> WORK REQUEST:
Please output exactly the part of the records below that opens with the line containing "## Importing separately" and closes with the line containing "gzip -9 -f gb_postcode_data.sql", both lines included, and nothing else.

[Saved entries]

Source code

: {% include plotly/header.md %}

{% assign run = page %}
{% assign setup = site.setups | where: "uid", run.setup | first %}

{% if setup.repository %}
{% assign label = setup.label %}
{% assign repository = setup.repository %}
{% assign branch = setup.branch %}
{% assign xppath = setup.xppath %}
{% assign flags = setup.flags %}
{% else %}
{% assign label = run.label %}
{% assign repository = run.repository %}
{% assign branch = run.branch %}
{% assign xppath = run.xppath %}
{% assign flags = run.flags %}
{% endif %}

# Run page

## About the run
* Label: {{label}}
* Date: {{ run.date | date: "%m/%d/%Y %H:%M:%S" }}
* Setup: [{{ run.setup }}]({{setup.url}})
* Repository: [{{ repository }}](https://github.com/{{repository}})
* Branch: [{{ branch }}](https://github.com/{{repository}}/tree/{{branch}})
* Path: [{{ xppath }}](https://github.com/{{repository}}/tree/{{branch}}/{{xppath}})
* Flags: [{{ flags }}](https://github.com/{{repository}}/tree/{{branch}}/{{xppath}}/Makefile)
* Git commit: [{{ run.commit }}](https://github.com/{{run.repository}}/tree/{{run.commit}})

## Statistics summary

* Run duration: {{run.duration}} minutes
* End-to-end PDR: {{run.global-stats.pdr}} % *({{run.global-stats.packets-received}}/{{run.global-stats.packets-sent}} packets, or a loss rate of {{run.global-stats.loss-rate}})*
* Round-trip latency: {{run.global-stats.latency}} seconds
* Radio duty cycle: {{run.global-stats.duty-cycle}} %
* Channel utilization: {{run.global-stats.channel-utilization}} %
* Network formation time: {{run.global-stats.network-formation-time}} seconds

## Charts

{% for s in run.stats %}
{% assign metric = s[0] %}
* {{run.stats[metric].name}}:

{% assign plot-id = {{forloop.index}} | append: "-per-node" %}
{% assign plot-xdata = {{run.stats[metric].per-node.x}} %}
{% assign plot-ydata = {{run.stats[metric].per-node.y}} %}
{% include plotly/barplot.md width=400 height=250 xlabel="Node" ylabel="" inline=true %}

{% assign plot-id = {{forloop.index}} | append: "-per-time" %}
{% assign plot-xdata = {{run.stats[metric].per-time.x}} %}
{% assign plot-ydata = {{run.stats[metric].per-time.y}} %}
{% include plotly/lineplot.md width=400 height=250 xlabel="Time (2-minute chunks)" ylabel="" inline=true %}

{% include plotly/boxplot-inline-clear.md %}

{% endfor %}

* * *

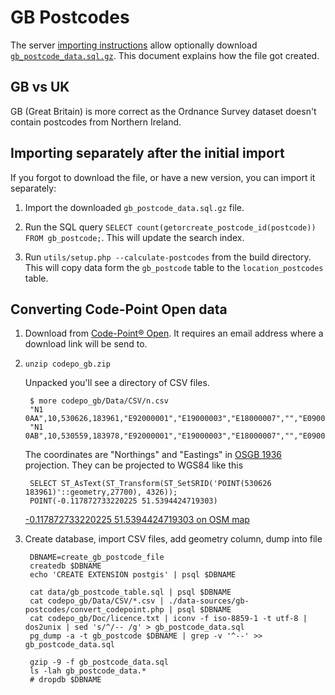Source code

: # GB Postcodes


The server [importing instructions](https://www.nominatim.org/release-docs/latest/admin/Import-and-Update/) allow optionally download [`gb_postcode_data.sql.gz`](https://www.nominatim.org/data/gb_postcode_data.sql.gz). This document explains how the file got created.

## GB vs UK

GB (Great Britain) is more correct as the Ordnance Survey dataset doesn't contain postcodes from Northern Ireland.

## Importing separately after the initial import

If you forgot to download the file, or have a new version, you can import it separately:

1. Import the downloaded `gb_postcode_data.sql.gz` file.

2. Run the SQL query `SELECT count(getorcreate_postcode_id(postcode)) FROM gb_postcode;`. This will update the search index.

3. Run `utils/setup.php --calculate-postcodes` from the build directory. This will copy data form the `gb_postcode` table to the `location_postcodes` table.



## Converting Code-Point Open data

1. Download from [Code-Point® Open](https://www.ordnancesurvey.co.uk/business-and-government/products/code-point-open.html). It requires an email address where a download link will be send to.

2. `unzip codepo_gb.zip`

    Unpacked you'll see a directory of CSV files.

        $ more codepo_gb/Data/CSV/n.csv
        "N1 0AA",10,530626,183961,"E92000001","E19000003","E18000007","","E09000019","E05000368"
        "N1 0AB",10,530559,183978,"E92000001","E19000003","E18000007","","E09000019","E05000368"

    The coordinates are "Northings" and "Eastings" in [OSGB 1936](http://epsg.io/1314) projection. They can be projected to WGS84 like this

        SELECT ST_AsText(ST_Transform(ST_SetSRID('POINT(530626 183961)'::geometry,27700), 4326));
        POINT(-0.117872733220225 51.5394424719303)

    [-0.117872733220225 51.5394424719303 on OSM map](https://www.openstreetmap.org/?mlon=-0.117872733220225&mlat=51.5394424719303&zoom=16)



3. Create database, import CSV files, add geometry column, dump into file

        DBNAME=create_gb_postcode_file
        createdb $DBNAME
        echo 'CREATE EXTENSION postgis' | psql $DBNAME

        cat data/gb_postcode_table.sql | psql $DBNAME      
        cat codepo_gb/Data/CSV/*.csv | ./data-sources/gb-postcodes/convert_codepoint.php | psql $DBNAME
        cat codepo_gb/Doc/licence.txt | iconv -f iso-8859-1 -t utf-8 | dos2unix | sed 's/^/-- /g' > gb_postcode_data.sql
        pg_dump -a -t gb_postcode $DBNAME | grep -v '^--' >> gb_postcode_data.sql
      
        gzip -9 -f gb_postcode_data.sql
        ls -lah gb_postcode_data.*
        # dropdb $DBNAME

> PROBLEM SOLUTION:
## Importing separately after the initial import

If you forgot to download the file, or have a new version, you can import it separately:

1. Import the downloaded `gb_postcode_data.sql.gz` file.

2. Run the SQL query `SELECT count(getorcreate_postcode_id(postcode)) FROM gb_postcode;`. This will update the search index.

3. Run `utils/setup.php --calculate-postcodes` from the build directory. This will copy data form the `gb_postcode` table to the `location_postcodes` table.



## Converting Code-Point Open data

1. Download from [Code-Point® Open](https://www.ordnancesurvey.co.uk/business-and-government/products/code-point-open.html). It requires an email address where a download link will be send to.

2. `unzip codepo_gb.zip`

    Unpacked you'll see a directory of CSV files.

        $ more codepo_gb/Data/CSV/n.csv
        "N1 0AA",10,530626,183961,"E92000001","E19000003","E18000007","","E09000019","E05000368"
        "N1 0AB",10,530559,183978,"E92000001","E19000003","E18000007","","E09000019","E05000368"

    The coordinates are "Northings" and "Eastings" in [OSGB 1936](http://epsg.io/1314) projection. They can be projected to WGS84 like this

        SELECT ST_AsText(ST_Transform(ST_SetSRID('POINT(530626 183961)'::geometry,27700), 4326));
        POINT(-0.117872733220225 51.5394424719303)

    [-0.117872733220225 51.5394424719303 on OSM map](https://www.openstreetmap.org/?mlon=-0.117872733220225&mlat=51.5394424719303&zoom=16)



3. Create database, import CSV files, add geometry column, dump into file

        DBNAME=create_gb_postcode_file
        createdb $DBNAME
        echo 'CREATE EXTENSION postgis' | psql $DBNAME

        cat data/gb_postcode_table.sql | psql $DBNAME      
        cat codepo_gb/Data/CSV/*.csv | ./data-sources/gb-postcodes/convert_codepoint.php | psql $DBNAME
        cat codepo_gb/Doc/licence.txt | iconv -f iso-8859-1 -t utf-8 | dos2unix | sed 's/^/-- /g' > gb_postcode_data.sql
        pg_dump -a -t gb_postcode $DBNAME | grep -v '^--' >> gb_postcode_data.sql
      
        gzip -9 -f gb_postcode_data.sql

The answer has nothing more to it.